Quand l'or noir flambe à la pompe, un plein c'est deux nouveautés de la rentrée littéraire. Alors marchez jeunesse avec deux premiers romans épatants.

Georges Hagen signe La famille Lament (Belfond). Limpide, drôle, classique, parfait. L'histoire d'une famille qui cherche un coin où s'établir. Les Lament sont de perpétuels immigrants. Sans l'image de tristesse, de misère, d'accablement qui imprègne ce mot.
Ils partent plein de confiance affronter de nouveaux voisins au bout du monde. Des voisins pour qui ils sont éternellement "les étrangers". Des étrangers privilégiés, puisque papa est ingénieur et maman futée vite reconvertie en agent immobilier. Tout n'est pas rose pour autant, drames, pleurs, grincements de dents. Mais dans ce roman tonique, les rencontres foisonnent, inattendues, joyeuses, inquiétantes. Sur la fin, on freine sa lecture pour rester un peu plus longtemps chez les Lament. Mais Georges
Hagen n'a que 46 ans et donc sans doute encore plein de bons livres en réserve. On en salive déjà.

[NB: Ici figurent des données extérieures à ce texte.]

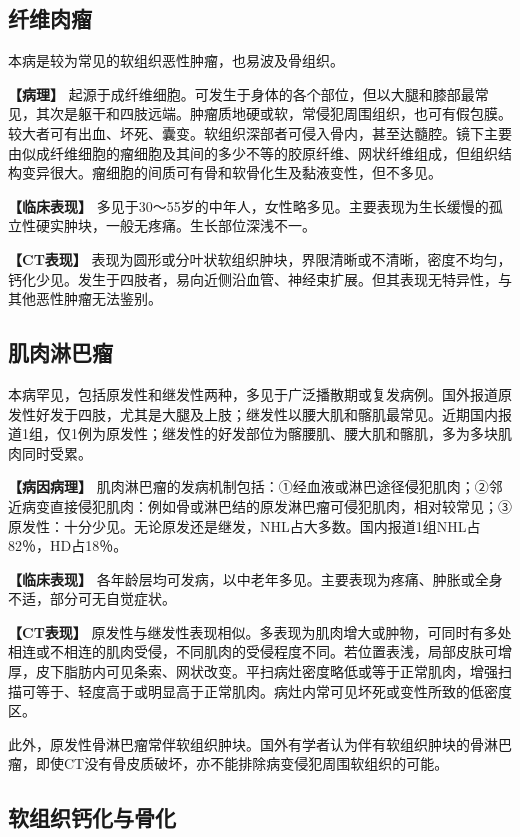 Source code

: \subsection{纤维肉瘤}

本病是较为常见的软组织恶性肿瘤，也易波及骨组织。

\textbf{【病理】}
起源于成纤维细胞。可发生于身体的各个部位，但以大腿和膝部最常见，其次是躯干和四肢远端。肿瘤质地硬或软，常侵犯周围组织，也可有假包膜。较大者可有出血、坏死、囊变。软组织深部者可侵入骨内，甚至达髓腔。镜下主要由似成纤维细胞的瘤细胞及其间的多少不等的胶原纤维、网状纤维组成，但组织结构变异很大。瘤细胞的间质可有骨和软骨化生及黏液变性，但不多见。

\textbf{【临床表现】}
多见于30～55岁的中年人，女性略多见。主要表现为生长缓慢的孤立性硬实肿块，一般无疼痛。生长部位深浅不一。

\textbf{【CT表现】}
表现为圆形或分叶状软组织肿块，界限清晰或不清晰，密度不均匀，钙化少见。发生于四肢者，易向近侧沿血管、神经束扩展。但其表现无特异性，与其他恶性肿瘤无法鉴别。

\subsection{肌肉淋巴瘤}

本病罕见，包括原发性和继发性两种，多见于广泛播散期或复发病例。国外报道原发性好发于四肢，尤其是大腿及上肢；继发性以腰大肌和髂肌最常见。近期国内报道1组，仅1例为原发性；继发性的好发部位为髂腰肌、腰大肌和髂肌，多为多块肌肉同时受累。

\textbf{【病因病理】}
肌肉淋巴瘤的发病机制包括：①经血液或淋巴途径侵犯肌肉；②邻近病变直接侵犯肌肉：例如骨或淋巴结的原发淋巴瘤可侵犯肌肉，相对较常见；③原发性：十分少见。无论原发还是继发，NHL占大多数。国内报道1组NHL占82％，HD占18％。

\textbf{【临床表现】}
各年龄层均可发病，以中老年多见。主要表现为疼痛、肿胀或全身不适，部分可无自觉症状。

\textbf{【CT表现】}
原发性与继发性表现相似。多表现为肌肉增大或肿物，可同时有多处相连或不相连的肌肉受侵，不同肌肉的受侵程度不同。若位置表浅，局部皮肤可增厚，皮下脂肪内可见条索、网状改变。平扫病灶密度略低或等于正常肌肉，增强扫描可等于、轻度高于或明显高于正常肌肉。病灶内常可见坏死或变性所致的低密度区。

此外，原发性骨淋巴瘤常伴软组织肿块。国外有学者认为伴有软组织肿块的骨淋巴瘤，即使CT没有骨皮质破坏，亦不能排除病变侵犯周围软组织的可能。

\subsection{软组织钙化与骨化}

Autre surprise de la rentrée : Julie Guerlan, une belge qui inaugure en fanfare le renouveau du Grand Miroir. Première communion raconte allégrement les années 60 vues par une gamine remuante depuis la loge de concierge où vit sa grand-mère. Une histoire rondement menée qui nous entraîne dans un Bruxelles surprenant (pour le lecteur d'aujourd'hui) mais authentique, poétique et très très drôle. Encore une lecture tonique. Une lecture qui change notre regard sur la ville et ces fabuleuses années 60-70.